Konu : Evlilik bir mabettir.
Gönderen :
Sabri Babadan Mektup
Tarih :
1/15/2021 1:06:11 AM
.
EVLİLİK BİR MABETTİR
Kıymetli yavrum,
Karı koca arasında, her an gözetilmesi gereken haklar ve vazifeler vardır. Dikkat edildiği takdirde aile fertleri arasında öyle bir uyum, öyle bir güzellik sağlanır ki, hayatta hiçbir şey mutlu bir aile yuvası kadar, renk dolu, ışık dolu, güzellik dolu olamaz. Böyle ailelerden meydana gelen toplumlar da güçlü ve sağlam olurlar.

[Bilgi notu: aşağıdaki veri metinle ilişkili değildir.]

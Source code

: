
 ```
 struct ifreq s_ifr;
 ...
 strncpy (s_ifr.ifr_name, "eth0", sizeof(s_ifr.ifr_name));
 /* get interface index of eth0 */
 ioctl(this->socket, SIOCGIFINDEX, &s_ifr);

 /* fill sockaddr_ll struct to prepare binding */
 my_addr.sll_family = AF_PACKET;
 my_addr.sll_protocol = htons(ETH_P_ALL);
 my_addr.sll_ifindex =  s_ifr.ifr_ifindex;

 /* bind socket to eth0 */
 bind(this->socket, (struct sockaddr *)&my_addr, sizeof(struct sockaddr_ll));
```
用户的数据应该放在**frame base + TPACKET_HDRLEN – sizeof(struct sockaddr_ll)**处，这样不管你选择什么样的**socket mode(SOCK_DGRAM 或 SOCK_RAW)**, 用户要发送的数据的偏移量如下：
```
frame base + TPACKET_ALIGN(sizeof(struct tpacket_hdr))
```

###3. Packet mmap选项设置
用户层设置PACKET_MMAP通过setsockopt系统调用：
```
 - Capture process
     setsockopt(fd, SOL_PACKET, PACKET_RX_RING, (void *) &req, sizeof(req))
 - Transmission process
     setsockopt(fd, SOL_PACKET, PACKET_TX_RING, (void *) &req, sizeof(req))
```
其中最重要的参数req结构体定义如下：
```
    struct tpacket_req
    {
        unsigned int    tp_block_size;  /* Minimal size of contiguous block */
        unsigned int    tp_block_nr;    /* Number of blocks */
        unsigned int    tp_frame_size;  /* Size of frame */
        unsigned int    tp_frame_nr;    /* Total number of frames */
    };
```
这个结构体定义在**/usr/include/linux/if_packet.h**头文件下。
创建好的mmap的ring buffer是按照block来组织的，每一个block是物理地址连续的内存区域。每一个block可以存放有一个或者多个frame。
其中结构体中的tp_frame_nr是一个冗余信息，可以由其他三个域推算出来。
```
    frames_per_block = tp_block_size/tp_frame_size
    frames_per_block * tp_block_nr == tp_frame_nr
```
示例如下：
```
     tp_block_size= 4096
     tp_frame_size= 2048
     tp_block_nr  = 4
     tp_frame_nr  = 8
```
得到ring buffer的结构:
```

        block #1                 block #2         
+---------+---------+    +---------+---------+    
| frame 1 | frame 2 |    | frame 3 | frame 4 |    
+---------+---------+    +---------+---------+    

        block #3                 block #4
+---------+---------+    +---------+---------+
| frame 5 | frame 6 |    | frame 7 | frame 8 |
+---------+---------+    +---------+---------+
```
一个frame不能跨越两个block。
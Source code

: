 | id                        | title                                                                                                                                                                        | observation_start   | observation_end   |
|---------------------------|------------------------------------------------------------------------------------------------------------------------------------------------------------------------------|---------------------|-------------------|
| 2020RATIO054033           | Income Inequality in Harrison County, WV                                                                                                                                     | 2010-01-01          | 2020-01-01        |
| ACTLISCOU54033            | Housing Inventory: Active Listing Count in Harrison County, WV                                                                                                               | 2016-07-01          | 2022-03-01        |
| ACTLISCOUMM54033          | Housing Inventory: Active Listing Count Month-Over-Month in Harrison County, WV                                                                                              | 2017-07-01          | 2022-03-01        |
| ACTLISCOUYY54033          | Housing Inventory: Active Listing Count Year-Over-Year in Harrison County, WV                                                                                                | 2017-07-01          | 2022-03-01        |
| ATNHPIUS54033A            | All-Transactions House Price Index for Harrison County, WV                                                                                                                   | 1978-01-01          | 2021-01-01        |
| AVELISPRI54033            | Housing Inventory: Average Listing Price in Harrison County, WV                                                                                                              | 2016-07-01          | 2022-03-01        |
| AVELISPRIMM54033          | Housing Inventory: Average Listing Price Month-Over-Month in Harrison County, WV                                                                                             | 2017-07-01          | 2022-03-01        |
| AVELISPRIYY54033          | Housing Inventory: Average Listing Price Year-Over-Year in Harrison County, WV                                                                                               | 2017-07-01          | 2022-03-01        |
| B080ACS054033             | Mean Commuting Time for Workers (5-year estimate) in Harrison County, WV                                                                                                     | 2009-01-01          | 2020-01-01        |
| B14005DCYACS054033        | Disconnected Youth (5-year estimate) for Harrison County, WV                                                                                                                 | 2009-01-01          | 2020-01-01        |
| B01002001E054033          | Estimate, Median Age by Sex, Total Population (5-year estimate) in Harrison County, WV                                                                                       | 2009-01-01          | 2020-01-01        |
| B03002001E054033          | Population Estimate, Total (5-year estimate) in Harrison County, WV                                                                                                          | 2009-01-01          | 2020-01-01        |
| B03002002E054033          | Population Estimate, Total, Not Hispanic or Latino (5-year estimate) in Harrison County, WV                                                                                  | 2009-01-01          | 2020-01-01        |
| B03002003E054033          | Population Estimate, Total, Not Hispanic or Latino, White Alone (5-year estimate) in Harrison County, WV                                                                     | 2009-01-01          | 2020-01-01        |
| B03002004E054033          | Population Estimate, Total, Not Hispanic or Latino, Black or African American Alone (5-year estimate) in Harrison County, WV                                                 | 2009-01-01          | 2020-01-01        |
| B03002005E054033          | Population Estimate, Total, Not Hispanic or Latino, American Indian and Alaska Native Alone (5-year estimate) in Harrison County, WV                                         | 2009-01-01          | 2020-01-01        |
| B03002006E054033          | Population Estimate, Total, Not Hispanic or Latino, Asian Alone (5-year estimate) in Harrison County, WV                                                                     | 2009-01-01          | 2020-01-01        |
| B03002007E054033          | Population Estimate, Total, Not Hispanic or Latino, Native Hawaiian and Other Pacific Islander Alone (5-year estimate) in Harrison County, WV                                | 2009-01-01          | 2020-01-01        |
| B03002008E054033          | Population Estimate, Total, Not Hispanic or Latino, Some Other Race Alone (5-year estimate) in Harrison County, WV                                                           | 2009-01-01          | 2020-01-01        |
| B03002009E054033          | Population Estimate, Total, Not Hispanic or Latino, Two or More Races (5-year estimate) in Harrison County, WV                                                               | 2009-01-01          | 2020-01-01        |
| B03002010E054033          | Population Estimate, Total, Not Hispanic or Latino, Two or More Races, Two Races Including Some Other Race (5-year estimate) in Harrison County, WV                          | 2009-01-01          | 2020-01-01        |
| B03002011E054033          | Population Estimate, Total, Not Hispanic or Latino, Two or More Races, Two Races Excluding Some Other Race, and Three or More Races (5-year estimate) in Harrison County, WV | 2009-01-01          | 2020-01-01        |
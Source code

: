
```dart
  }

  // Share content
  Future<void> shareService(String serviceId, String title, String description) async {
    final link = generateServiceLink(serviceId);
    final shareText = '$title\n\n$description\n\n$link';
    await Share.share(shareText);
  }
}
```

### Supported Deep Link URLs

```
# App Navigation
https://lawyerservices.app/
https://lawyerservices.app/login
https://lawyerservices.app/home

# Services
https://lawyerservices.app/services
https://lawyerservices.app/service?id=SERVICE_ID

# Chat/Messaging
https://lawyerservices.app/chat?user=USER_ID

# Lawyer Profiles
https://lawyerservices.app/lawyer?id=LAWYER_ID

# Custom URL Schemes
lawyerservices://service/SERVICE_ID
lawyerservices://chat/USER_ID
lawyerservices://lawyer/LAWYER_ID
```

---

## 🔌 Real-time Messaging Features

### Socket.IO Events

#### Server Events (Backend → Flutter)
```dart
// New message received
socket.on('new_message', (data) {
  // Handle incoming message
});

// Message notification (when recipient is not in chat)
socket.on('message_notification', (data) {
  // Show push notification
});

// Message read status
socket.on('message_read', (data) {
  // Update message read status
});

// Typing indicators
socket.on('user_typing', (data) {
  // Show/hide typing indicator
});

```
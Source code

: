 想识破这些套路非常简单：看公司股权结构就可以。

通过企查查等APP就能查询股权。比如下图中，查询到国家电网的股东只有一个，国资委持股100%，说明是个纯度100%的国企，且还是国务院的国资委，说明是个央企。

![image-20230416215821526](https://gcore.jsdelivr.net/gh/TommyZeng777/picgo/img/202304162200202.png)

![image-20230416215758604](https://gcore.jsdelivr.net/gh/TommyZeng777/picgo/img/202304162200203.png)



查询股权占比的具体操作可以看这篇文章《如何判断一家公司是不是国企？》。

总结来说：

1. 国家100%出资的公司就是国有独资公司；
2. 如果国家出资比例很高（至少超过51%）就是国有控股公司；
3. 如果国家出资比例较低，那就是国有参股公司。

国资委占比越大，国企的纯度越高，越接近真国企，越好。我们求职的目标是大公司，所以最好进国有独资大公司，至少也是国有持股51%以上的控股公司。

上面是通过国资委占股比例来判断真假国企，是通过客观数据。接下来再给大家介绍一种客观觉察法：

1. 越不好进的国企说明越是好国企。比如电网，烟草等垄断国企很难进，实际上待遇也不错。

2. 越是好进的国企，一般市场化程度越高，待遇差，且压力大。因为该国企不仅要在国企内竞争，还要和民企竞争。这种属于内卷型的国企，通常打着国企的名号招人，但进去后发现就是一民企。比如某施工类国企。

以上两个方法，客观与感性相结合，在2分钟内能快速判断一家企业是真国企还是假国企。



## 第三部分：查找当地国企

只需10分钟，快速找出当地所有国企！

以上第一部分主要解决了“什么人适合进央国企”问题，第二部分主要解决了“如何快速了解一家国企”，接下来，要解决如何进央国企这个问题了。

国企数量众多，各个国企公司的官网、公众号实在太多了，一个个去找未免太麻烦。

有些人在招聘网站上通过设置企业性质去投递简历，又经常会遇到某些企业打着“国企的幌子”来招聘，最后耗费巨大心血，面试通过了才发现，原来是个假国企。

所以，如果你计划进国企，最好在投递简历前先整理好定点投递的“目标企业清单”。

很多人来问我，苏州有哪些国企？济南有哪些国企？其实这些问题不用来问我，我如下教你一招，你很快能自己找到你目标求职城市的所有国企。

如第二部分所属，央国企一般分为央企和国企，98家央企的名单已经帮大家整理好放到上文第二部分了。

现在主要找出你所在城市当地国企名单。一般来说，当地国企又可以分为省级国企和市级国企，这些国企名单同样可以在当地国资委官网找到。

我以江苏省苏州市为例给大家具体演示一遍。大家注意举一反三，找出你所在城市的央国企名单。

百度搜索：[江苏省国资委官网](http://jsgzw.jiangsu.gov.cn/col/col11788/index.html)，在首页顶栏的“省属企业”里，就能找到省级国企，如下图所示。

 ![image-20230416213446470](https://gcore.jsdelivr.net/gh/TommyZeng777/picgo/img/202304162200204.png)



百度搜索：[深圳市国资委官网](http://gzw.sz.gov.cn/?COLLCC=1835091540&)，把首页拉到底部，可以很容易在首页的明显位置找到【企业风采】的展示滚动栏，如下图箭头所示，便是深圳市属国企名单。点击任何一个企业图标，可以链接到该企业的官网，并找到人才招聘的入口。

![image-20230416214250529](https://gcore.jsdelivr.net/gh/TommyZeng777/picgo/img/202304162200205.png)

Bir aile yuvasını, sadece yemek yenilen, uyku uyunulan, ihtiyaçların giderildiği bir mekân olarak gören bir erkek kadar, eşini sadece eve para getiren bir sağmal inek gibi gören kadının zihniyeti de bir o kadar çirkin ve insanlık dışıdır. Öyle kadınlar var ki, akşam kapı çalındığında sırtına geçirdiği, beş düğmesinden üçü kopuk, sağ yakasında kahve lekesi, sol yakasında vişne reçeli lekesi olan sabahlığı ile eşini karşılamaya gidiyor. Saç baş darmadağınık, yüzünden düşen bin parça. Öyle erkekler var ki, kapıyı çaldığında içinde hiçbir güzel duygu ve heyecan taşımadan, inciten, ürküten bir ses tonu ile soruyor. Yemek hazır mı? Ne kadar çirkin, insanlık adına, uygarlık adına utanç veren bir durum. Ne olur yemek hazır olmazsa? Be adam, evine, yuvana, Allah’ın huzurunda bir ömür boyu aynı yastığa baş koyacağın sevgilin, eşin, gönül yoldaşın, hayat arkadaşına mı geliyorsun, yoksa karnını doyurmaya bir lokantaya mı geliyorsun?.. Pekâlâ bir dilim ekmek, bir bardak suyla da karın doyurulabilir, ne önemi var.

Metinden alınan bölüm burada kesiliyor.